It all starts with a plan -- Pin Selection
Pin
PRU Bit
Robotics Cape
Motor Cape
P8_15
15
Enc 4B
--
P8_16
14
Enc 4A
M2 Dir
P9_25
7
IMU
--
The Robot Control Library expects the fourth encoder to show up on P8_15 and P8_16, but the
Motor Cape has P8_16 wired as a direction signal. There are only 12 pins than be configured
as inputs to PRU0 and I eventually selected P9_25 because I did not need the IMU functionality.

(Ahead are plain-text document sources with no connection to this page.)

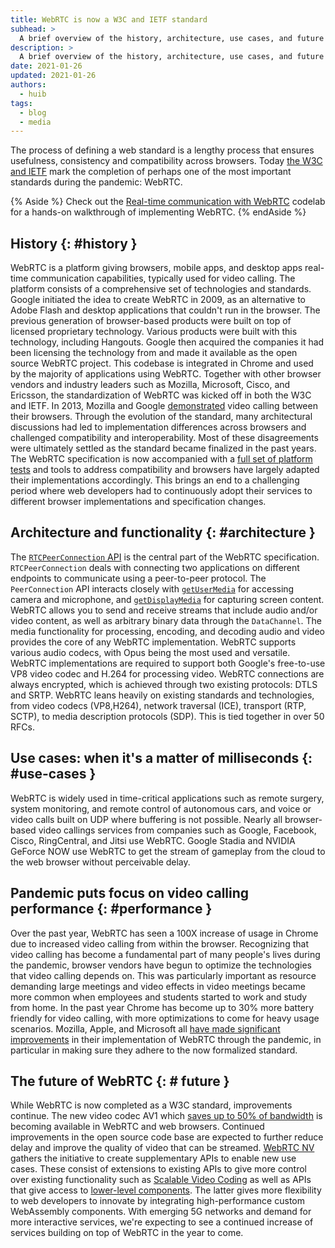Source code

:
 ```yaml
---
title: WebRTC is now a W3C and IETF standard
subhead: >
  A brief overview of the history, architecture, use cases, and future of WebRTC.
description: >
  A brief overview of the history, architecture, use cases, and future of WebRTC.
date: 2021-01-26
updated: 2021-01-26
authors:
  - huib
tags:
  - blog
  - media
---
```


The process of defining a web standard is a lengthy process that ensures usefulness, consistency and
compatibility across browsers. Today [the W3C and
IETF](https://www.w3.org/2021/01/pressrelease-webrtc-rec.html.en) mark the completion of perhaps one
of the most important standards during the pandemic: WebRTC.

{% Aside %}
  Check out the [Real-time communication with WebRTC](https://codelabs.developers.google.com/codelabs/webrtc-web)
  codelab for a hands-on walkthrough of implementing WebRTC.
{% endAside %}

## History {: #history }

WebRTC is a platform giving browsers, mobile apps, and desktop apps real-time communication
capabilities, typically used for video calling. The platform consists of a comprehensive set of
technologies and standards. Google initiated the idea to create WebRTC in 2009, as an alternative to
Adobe Flash and desktop applications that couldn't run in the browser. The previous generation of
browser-based products were built on top of licensed proprietary technology. Various products were
built with this technology, including Hangouts. Google then acquired the companies it had been
licensing the technology from and made it available as the open source WebRTC project. This codebase
is integrated in Chrome and used by the majority of applications using WebRTC. Together with other
browser vendors and industry leaders such as Mozilla, Microsoft, Cisco, and Ericsson, the
standardization of WebRTC was kicked off in both the W3C and IETF.  In 2013, Mozilla and Google
[demonstrated](https://blog.chromium.org/2013/02/hello-firefox-this-is-chrome-calling.html) video
calling between their browsers. Through the evolution of the standard, many architectural
discussions had led to implementation differences across browsers and challenged compatibility and
interoperability. Most of these disagreements were ultimately settled as the standard became
finalized in the past years. The WebRTC specification is now accompanied with a
[full set of platform tests](https://wpt.fyi/results/webrtc?label=experimental&label=master&aligned)
and tools to address compatibility and browsers have largely adapted their implementations
accordingly. This brings an end to a challenging period where web developers had to continuously
adopt their services to different browser implementations and specification changes.

## Architecture and functionality {: #architecture }

The [`RTCPeerConnection` API](https://developer.mozilla.org/en-US/docs/Web/API/RTCPeerConnection) is
the central part of the WebRTC specification. `RTCPeerConnection` deals with connecting two
applications on different endpoints to communicate using a peer-to-peer protocol. The `PeerConnection`
API interacts closely with
[`getUserMedia`](https://developer.mozilla.org/en-US/docs/Web/API/MediaDevices/getUserMedia) for
accessing camera and microphone, and
[`getDisplayMedia`](https://developer.mozilla.org/en-US/docs/Web/API/MediaDevices/getDisplayMedia) for
capturing screen content. WebRTC allows you to send and receive streams that include audio and/or
video content, as well as arbitrary binary data through the `DataChannel`. The media functionality for
processing, encoding, and decoding audio and video provides the core of any WebRTC implementation.
WebRTC supports various audio codecs, with Opus being the most used and versatile. WebRTC
implementations are required to support both Google's free-to-use VP8 video codec and H.264 for
processing video. WebRTC connections are always encrypted, which is achieved through two existing
protocols: DTLS and SRTP.  WebRTC leans heavily on existing standards and technologies, from video
codecs (VP8,H264), network traversal (ICE), transport (RTP, SCTP), to media description protocols
(SDP). This is tied together in over 50 RFCs.

## Use cases: when it's a matter of milliseconds {: #use-cases }

WebRTC is widely used in time-critical applications such as remote surgery, system monitoring, and
remote control of autonomous cars, and voice or video calls built on UDP where buffering is not
possible. Nearly all browser-based video callings services from companies such as Google, Facebook,
Cisco, RingCentral, and Jitsi use WebRTC. Google Stadia and NVIDIA GeForce NOW use WebRTC to get the
stream of gameplay from the cloud to the web browser without perceivable delay. 

## Pandemic puts focus on video calling performance {: #performance }

Over the past year, WebRTC has seen a 100X increase of usage in Chrome due to increased video
calling from within the browser. Recognizing that video calling has become a fundamental part of
many people's lives during the pandemic, browser vendors have begun to optimize the technologies
that video calling depends on. This was particularly important as resource demanding large meetings
and video effects in video meetings became more common when employees and students started to work
and study from home.  In the past year Chrome has become up to 30% more battery friendly for video
calling, with more optimizations to come for heavy usage scenarios. Mozilla, Apple, and Microsoft
all [have made significant improvements](https://www.youtube.com/watch?v=YZROn-WsyO4) in their
implementation of WebRTC through the pandemic, in particular in making sure they adhere to the now
formalized standard.

## The future of WebRTC {: # future }

While WebRTC is now completed as a W3C standard, improvements continue. The new video codec AV1
which
[saves up to 50% of bandwidth](https://blog.google/products/duo/4-new-google-duo-features-help-you-stay-connected/)
is becoming available in WebRTC and web browsers. Continued improvements in the open source code
base are expected to further reduce delay and improve the quality of video that can be streamed.
[WebRTC NV](https://www.w3.org/TR/webrtc-nv-use-cases/) gathers the initiative to create
supplementary APIs to enable new use cases. These consist of extensions to existing APIs to give
more control over existing functionality such as [Scalable Video
Coding](https://www.w3.org/TR/webrtc-svc/) as well as APIs that give access to
[lower-level components](https://github.com/w3c/mediacapture-insertable-streams/blob/main/explainer.md).
The latter gives more flexibility to web developers to innovate by integrating high-performance
custom WebAssembly components. With emerging 5G networks and demand for more interactive services,
we're expecting to see a continued increase of services building on top of WebRTC in the year to
come.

The best reference I found for what pins can be used for what purposes were these pdfs:
https://ofitselfso.com/BeagleNotes/BeagleboneBlackP8HeaderPinMuxModes.pdf
https://ofitselfso.com/BeagleNotes/BeagleboneBlackP9HeaderPinMuxModes.pdf
The Easy Part -- Modifying the PRU Code
The Robot Control Library defines the encoder signal input bits in pru_firmware/src/pur0-encoder.asm as
; Encoder counting definitions
; these pin definitions are specific to SD-101D Robotics Cape
.asg r0, OLD ; keep last known values of chA and B in memory
.asg r1, EXOR ; place to store the XOR of old with new AB vals
.asg 14, A
.asg 15, B
This can be modified to look for the A channel on bit 7 (of register 31, which is used for all inputs) as
; Encoder counting definitions
; these pin definitions are specific to SD-101D Robotics Cape
.asg r0, OLD ; keep last known values of chA and B in memory
.asg r1, EXOR ; place to store the XOR of old with new AB vals
.asg 07, A
.asg 15, B
N.B. The PRU firmware has to be separately compiled by by running make and sudo make install
inside the pru_firmware directory. It is not compiled automatically as part as part of building the rest
of the library from the top-level Makefile.
Helpful Tip: What version am I actually running?
There are instructions on modifying the repored version of librobotcontrol in
library/version_updating_howto.txt. I followed these instructions to create my own
"private" version number so that I could confirm that I was actually running my modified
version of the libray. This version is reported by rc_test_drivers.
However... as noted above, the PRU firmware was not getting compiled by the top-level Makefile,
so for a while I was running my "new" version of librobotcontrol with "old" firmware in the PRU.
The Part that Almost Worked -- The Device Tree
I found references in both the documentation and code for librobotcontrol that device tree overlays
were no longer needed because the Robotics Cape used its own device tree.
The overlay is deprecated now, instead the cape gets its own complete device tree.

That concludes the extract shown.